• **WHAT THE EXERCISE ASKS**: Output the records exactly, every one of them.

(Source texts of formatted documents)
== Segment start ==

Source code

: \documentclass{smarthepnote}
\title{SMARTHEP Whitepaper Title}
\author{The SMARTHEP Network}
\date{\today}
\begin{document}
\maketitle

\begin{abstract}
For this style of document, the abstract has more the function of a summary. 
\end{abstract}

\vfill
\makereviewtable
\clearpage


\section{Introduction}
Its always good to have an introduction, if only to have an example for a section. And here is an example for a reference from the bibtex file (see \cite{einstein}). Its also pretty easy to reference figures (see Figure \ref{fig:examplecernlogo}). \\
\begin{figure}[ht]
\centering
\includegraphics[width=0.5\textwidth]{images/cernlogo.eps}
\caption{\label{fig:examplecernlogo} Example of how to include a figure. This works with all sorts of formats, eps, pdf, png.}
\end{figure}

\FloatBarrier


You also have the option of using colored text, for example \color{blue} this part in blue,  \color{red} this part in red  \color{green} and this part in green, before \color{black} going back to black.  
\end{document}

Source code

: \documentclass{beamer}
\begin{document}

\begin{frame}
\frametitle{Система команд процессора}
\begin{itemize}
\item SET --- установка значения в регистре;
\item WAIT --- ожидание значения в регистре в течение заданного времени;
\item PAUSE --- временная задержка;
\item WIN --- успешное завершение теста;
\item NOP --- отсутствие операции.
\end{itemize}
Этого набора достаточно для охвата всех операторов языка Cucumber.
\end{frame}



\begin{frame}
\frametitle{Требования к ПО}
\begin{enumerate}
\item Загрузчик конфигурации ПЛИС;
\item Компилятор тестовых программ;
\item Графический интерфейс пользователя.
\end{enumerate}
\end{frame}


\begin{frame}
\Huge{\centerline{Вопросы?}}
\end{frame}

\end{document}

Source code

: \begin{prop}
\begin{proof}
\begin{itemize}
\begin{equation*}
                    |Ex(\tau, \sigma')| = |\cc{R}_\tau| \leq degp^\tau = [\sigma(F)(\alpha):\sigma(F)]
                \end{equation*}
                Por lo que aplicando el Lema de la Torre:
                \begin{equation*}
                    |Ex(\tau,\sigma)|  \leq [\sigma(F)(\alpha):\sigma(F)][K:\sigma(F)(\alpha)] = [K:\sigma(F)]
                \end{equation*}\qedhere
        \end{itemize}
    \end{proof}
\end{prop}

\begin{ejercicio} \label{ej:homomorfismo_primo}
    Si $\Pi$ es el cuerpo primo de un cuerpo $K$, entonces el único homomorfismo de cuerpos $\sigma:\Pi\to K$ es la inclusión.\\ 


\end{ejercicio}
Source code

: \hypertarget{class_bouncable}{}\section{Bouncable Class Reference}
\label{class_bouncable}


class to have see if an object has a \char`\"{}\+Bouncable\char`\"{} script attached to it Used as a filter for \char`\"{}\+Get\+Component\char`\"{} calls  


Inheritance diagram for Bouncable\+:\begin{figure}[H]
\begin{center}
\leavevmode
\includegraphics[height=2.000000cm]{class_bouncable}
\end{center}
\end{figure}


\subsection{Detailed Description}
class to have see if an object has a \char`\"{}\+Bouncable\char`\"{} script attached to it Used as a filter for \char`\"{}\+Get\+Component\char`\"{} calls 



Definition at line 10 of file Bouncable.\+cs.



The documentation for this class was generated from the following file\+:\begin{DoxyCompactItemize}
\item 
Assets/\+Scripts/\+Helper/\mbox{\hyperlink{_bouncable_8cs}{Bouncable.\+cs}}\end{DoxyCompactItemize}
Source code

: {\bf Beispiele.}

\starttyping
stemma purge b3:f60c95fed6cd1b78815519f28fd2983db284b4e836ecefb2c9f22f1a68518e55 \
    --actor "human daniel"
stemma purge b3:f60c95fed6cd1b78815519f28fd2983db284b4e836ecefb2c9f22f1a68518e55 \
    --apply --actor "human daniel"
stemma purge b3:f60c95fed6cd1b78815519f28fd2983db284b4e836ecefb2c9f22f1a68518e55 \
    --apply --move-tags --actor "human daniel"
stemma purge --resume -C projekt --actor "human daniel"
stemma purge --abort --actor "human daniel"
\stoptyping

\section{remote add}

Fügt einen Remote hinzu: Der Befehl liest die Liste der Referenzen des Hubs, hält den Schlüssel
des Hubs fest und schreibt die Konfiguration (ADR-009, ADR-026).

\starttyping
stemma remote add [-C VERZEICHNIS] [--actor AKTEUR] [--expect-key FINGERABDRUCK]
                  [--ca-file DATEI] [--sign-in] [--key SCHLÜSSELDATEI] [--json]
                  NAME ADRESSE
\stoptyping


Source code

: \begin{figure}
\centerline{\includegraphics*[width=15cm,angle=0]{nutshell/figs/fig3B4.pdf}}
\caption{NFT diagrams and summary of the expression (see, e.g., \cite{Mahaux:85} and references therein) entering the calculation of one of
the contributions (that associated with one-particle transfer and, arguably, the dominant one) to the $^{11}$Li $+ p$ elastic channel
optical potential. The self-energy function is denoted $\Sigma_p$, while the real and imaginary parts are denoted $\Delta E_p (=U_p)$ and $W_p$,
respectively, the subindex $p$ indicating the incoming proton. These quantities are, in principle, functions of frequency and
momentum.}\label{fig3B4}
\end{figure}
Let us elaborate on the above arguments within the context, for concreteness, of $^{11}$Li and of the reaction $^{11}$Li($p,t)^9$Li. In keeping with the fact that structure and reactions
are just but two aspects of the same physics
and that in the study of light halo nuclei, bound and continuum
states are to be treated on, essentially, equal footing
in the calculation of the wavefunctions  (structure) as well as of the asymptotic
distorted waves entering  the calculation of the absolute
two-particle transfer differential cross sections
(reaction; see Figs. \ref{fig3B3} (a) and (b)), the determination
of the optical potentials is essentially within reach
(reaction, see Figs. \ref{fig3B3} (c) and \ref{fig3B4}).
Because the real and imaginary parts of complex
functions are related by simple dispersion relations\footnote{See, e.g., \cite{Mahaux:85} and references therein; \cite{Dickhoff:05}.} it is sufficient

== Segment end ==

• **FINAL ANSWER**:
Source code

: \documentclass{smarthepnote}
\title{SMARTHEP Whitepaper Title}
\author{The SMARTHEP Network}
\date{\today}
\begin{document}
\maketitle

\begin{abstract}
For this style of document, the abstract has more the function of a summary. 
\end{abstract}

\vfill
\makereviewtable
\clearpage


\section{Introduction}
Its always good to have an introduction, if only to have an example for a section. And here is an example for a reference from the bibtex file (see \cite{einstein}). Its also pretty easy to reference figures (see Figure \ref{fig:examplecernlogo}). \\
\begin{figure}[ht]
\centering
\includegraphics[width=0.5\textwidth]{images/cernlogo.eps}
\caption{\label{fig:examplecernlogo} Example of how to include a figure. This works with all sorts of formats, eps, pdf, png.}
\end{figure}

\FloatBarrier


You also have the option of using colored text, for example \color{blue} this part in blue,  \color{red} this part in red  \color{green} and this part in green, before \color{black} going back to black.  
\end{document}

Source code

: \documentclass{beamer}
\begin{document}

\begin{frame}
\frametitle{Система команд процессора}
\begin{itemize}
\item SET --- установка значения в регистре;
\item WAIT --- ожидание значения в регистре в течение заданного времени;
\item PAUSE --- временная задержка;
\item WIN --- успешное завершение теста;
\item NOP --- отсутствие операции.
\end{itemize}
Этого набора достаточно для охвата всех операторов языка Cucumber.
\end{frame}



\begin{frame}
\frametitle{Требования к ПО}
\begin{enumerate}
\item Загрузчик конфигурации ПЛИС;
\item Компилятор тестовых программ;
\item Графический интерфейс пользователя.
\end{enumerate}
\end{frame}


\begin{frame}
\Huge{\centerline{Вопросы?}}
\end{frame}

\end{document}

Source code

: \begin{prop}
\begin{proof}
\begin{itemize}
\begin{equation*}
                    |Ex(\tau, \sigma')| = |\cc{R}_\tau| \leq degp^\tau = [\sigma(F)(\alpha):\sigma(F)]
                \end{equation*}
                Por lo que aplicando el Lema de la Torre:
                \begin{equation*}
                    |Ex(\tau,\sigma)|  \leq [\sigma(F)(\alpha):\sigma(F)][K:\sigma(F)(\alpha)] = [K:\sigma(F)]
                \end{equation*}\qedhere
        \end{itemize}
    \end{proof}
\end{prop}

\begin{ejercicio} \label{ej:homomorfismo_primo}
    Si $\Pi$ es el cuerpo primo de un cuerpo $K$, entonces el único homomorfismo de cuerpos $\sigma:\Pi\to K$ es la inclusión.\\ 


\end{ejercicio}
Source code

: \hypertarget{class_bouncable}{}\section{Bouncable Class Reference}
\label{class_bouncable}


class to have see if an object has a \char`\"{}\+Bouncable\char`\"{} script attached to it Used as a filter for \char`\"{}\+Get\+Component\char`\"{} calls  


Inheritance diagram for Bouncable\+:\begin{figure}[H]
\begin{center}
\leavevmode
\includegraphics[height=2.000000cm]{class_bouncable}
\end{center}
\end{figure}


\subsection{Detailed Description}
class to have see if an object has a \char`\"{}\+Bouncable\char`\"{} script attached to it Used as a filter for \char`\"{}\+Get\+Component\char`\"{} calls 



Definition at line 10 of file Bouncable.\+cs.



The documentation for this class was generated from the following file\+:\begin{DoxyCompactItemize}
\item 
Assets/\+Scripts/\+Helper/\mbox{\hyperlink{_bouncable_8cs}{Bouncable.\+cs}}\end{DoxyCompactItemize}
Source code

: {\bf Beispiele.}

\starttyping
stemma purge b3:f60c95fed6cd1b78815519f28fd2983db284b4e836ecefb2c9f22f1a68518e55 \
    --actor "human daniel"
stemma purge b3:f60c95fed6cd1b78815519f28fd2983db284b4e836ecefb2c9f22f1a68518e55 \
    --apply --actor "human daniel"
stemma purge b3:f60c95fed6cd1b78815519f28fd2983db284b4e836ecefb2c9f22f1a68518e55 \
    --apply --move-tags --actor "human daniel"
stemma purge --resume -C projekt --actor "human daniel"
stemma purge --abort --actor "human daniel"
\stoptyping

\section{remote add}

Fügt einen Remote hinzu: Der Befehl liest die Liste der Referenzen des Hubs, hält den Schlüssel
des Hubs fest und schreibt die Konfiguration (ADR-009, ADR-026).

\starttyping
stemma remote add [-C VERZEICHNIS] [--actor AKTEUR] [--expect-key FINGERABDRUCK]
                  [--ca-file DATEI] [--sign-in] [--key SCHLÜSSELDATEI] [--json]
                  NAME ADRESSE
\stoptyping


Source code

: \begin{figure}
\centerline{\includegraphics*[width=15cm,angle=0]{nutshell/figs/fig3B4.pdf}}
\caption{NFT diagrams and summary of the expression (see, e.g., \cite{Mahaux:85} and references therein) entering the calculation of one of
the contributions (that associated with one-particle transfer and, arguably, the dominant one) to the $^{11}$Li $+ p$ elastic channel
optical potential. The self-energy function is denoted $\Sigma_p$, while the real and imaginary parts are denoted $\Delta E_p (=U_p)$ and $W_p$,
respectively, the subindex $p$ indicating the incoming proton. These quantities are, in principle, functions of frequency and
momentum.}\label{fig3B4}
\end{figure}
Let us elaborate on the above arguments within the context, for concreteness, of $^{11}$Li and of the reaction $^{11}$Li($p,t)^9$Li. In keeping with the fact that structure and reactions
are just but two aspects of the same physics
and that in the study of light halo nuclei, bound and continuum
states are to be treated on, essentially, equal footing
in the calculation of the wavefunctions  (structure) as well as of the asymptotic
distorted waves entering  the calculation of the absolute
two-particle transfer differential cross sections
(reaction; see Figs. \ref{fig3B3} (a) and (b)), the determination
of the optical potentials is essentially within reach
(reaction, see Figs. \ref{fig3B3} (c) and \ref{fig3B4}).
Because the real and imaginary parts of complex
functions are related by simple dispersion relations\footnote{See, e.g., \cite{Mahaux:85} and references therein; \cite{Dickhoff:05}.} it is sufficient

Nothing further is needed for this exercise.